Nowy ultrasonograf nie trafi do głównego budynku szpitala

Ponad dwa tysiące osób – to średnia liczba pacjentów hospitalizowanych na oddziale obserwacyjno-zakaźnym. Aż 8,5 tysiąca ludzi korzysta ze świadczeń poradni. Specjalnie z myślą o nich zakupiony został nowy ultrasonograf.

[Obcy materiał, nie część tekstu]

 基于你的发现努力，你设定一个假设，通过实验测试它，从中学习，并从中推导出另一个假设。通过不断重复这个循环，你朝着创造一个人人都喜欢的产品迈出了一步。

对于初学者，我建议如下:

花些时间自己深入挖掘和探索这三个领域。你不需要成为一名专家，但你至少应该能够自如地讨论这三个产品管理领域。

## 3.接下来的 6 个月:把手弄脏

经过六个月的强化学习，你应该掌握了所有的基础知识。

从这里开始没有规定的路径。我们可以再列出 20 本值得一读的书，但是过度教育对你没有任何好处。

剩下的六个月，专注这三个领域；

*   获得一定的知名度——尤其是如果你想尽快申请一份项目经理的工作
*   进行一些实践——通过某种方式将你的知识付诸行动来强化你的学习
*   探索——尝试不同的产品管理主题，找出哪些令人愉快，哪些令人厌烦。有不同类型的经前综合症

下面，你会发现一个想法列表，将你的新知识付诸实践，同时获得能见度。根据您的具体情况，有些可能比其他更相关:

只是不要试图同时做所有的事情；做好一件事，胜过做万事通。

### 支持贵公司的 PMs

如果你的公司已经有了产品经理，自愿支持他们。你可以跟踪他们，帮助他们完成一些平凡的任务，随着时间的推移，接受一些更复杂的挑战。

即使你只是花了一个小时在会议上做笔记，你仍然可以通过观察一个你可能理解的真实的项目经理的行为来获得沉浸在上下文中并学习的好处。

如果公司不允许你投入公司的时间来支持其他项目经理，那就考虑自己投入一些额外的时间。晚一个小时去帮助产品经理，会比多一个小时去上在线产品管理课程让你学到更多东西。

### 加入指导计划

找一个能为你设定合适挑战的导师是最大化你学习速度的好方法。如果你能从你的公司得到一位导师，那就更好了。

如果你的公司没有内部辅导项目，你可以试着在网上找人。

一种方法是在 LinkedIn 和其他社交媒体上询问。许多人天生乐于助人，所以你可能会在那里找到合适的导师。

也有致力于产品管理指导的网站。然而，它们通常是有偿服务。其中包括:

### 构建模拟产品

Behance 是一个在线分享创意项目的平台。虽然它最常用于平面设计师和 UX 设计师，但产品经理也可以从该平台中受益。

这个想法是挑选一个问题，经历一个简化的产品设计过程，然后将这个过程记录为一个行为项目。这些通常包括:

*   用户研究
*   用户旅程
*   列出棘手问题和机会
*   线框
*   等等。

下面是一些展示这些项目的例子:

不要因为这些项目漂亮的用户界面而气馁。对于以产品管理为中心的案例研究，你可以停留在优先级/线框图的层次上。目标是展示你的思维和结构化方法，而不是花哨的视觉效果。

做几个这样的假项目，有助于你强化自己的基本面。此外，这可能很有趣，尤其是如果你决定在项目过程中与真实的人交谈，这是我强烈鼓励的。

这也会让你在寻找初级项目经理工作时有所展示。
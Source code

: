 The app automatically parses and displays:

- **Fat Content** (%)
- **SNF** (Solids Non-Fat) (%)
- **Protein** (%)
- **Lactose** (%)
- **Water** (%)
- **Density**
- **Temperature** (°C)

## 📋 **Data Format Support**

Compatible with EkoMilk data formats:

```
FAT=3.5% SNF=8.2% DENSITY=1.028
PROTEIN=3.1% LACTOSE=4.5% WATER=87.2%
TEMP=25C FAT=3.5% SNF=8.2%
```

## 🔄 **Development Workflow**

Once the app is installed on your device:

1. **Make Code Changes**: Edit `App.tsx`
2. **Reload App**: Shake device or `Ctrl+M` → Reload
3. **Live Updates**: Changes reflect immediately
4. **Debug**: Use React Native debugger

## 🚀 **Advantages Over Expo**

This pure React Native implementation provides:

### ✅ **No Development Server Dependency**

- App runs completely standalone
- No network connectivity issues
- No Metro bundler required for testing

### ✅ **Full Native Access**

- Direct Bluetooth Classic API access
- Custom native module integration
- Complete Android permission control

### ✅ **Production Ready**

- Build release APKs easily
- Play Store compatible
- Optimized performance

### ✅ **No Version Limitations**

Ordynator Małgorzata Galon podkreśla, że na oddział obserwacyjno-zakaźny trafił sprzęt najwyższej jakości. Można nim wykonywać nie tylko rutynowe badania USG jamy brzusznej, ale również biopsję i biopsję celowaną wątroby. Oddział prowadzony przez Małgorzatę Galon znajduje się poza centralnym budynkiem szpitala, wszystkie badania ultrasonograficzne da się przeprowadzić na miejscu. A to oznacza dużo większą wygodę. Zarówno dla pacjentów, jak i dla personelu medycznego, który dzięki temu będzie mógł więcej czasu poświęcać pacjentom.
Podczas uroczystości przekazania nowego aparatu do badań USG dyrektor Stanisław Kwiatkowski podkreślał, że jego zakup nie byłby możliwy bez finansowego wsparcia ze strony władz miasta. Wartość zakupionego ultrasonografu to 137,7 tysiąca złotych, z czego płocki samorząd przekazał 100 tysięcy. – Cieszę się, że są ludzie, którzy nie tylko doceniają pracę, jaką wykonują ludzie zatrudnieni w szpitalu na Winiarach, ale wspierają nas finansowo – mówił Stanisław Kwiatkowski. – W sytuacji, w jakiej obecnie znajduje się nasza służba zdrowia, bez wsparcia z zewnątrz nie mielibyśmy co liczyć na tego typu inwestycje.